_Pictures paired with source code_:

□ □ □

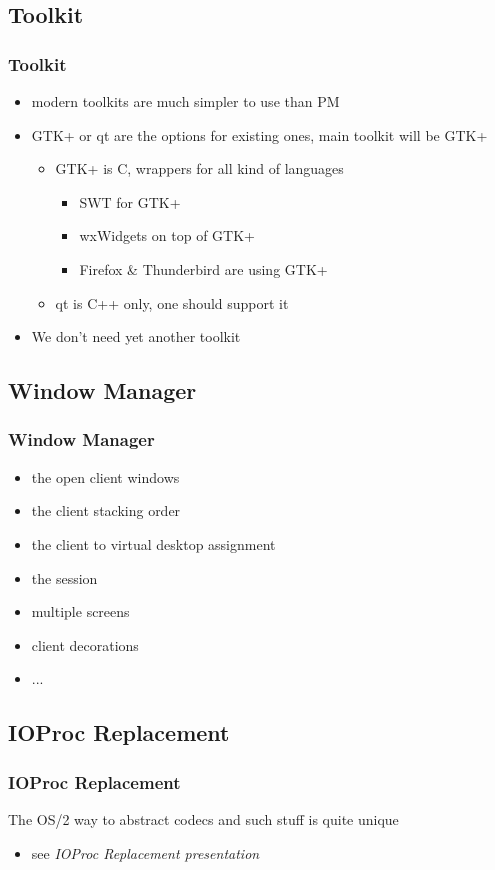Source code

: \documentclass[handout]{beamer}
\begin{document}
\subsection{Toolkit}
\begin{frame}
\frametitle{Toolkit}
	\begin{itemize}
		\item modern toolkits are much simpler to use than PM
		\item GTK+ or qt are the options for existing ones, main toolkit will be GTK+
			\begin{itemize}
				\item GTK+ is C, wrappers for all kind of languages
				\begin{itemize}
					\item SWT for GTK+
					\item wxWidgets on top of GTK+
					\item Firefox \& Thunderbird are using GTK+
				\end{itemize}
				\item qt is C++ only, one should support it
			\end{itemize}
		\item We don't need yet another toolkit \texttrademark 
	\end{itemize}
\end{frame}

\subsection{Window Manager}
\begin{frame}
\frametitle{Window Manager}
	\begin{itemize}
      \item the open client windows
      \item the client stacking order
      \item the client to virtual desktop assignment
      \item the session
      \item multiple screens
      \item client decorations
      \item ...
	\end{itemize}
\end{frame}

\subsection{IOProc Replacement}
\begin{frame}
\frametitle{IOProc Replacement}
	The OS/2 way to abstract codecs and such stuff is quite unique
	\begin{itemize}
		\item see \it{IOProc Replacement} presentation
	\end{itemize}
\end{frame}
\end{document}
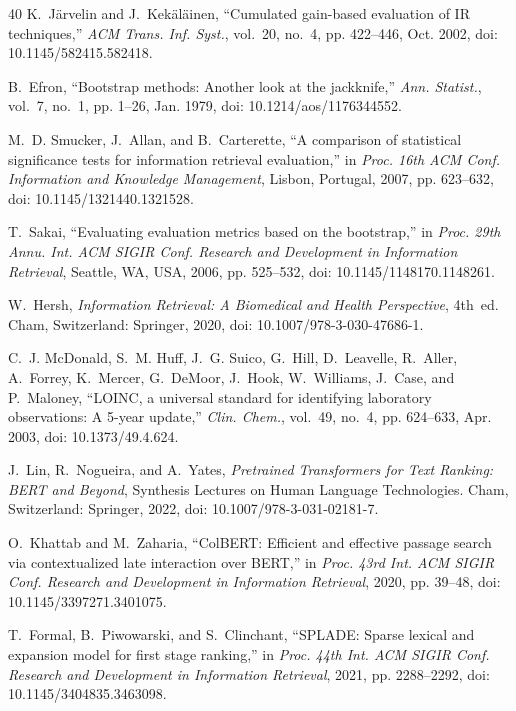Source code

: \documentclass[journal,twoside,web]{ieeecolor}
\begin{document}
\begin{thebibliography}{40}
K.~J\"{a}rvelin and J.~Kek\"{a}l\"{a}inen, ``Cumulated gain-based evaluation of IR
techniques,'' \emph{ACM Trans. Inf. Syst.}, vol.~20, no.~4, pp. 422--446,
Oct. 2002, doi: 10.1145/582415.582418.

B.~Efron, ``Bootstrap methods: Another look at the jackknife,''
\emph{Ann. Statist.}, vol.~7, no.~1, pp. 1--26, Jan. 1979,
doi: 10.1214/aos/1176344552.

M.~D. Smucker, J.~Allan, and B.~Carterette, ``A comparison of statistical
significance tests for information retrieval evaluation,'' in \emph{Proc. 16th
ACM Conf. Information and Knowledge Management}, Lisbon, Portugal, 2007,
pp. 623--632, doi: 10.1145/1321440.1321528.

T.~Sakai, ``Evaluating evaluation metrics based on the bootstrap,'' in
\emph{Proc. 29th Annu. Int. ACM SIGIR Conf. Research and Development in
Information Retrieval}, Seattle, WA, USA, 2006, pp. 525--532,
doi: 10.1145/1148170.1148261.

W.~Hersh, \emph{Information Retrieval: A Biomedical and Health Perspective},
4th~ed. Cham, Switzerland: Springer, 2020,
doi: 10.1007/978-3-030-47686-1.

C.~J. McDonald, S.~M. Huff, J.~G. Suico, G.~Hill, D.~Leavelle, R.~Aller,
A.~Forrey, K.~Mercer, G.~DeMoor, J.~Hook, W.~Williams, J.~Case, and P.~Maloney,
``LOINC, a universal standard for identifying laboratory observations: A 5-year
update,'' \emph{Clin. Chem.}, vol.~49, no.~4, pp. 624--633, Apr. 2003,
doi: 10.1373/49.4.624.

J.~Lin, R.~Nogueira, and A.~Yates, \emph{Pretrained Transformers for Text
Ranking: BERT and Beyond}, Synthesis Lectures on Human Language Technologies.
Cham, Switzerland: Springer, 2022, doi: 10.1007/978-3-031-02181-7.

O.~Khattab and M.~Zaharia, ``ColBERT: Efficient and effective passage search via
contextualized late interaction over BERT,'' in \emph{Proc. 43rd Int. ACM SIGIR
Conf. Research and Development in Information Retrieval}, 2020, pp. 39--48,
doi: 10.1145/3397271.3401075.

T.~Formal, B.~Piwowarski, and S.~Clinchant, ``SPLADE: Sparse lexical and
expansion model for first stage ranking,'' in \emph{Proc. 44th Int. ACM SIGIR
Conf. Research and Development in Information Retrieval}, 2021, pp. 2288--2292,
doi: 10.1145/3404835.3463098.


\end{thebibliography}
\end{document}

□ □ □

_What to work on_: Copy here each line of the preceding records with "client" in it.

_Written reply_:
      \item the open client windows
      \item the client stacking order
      \item the client to virtual desktop assignment
      \item client decorations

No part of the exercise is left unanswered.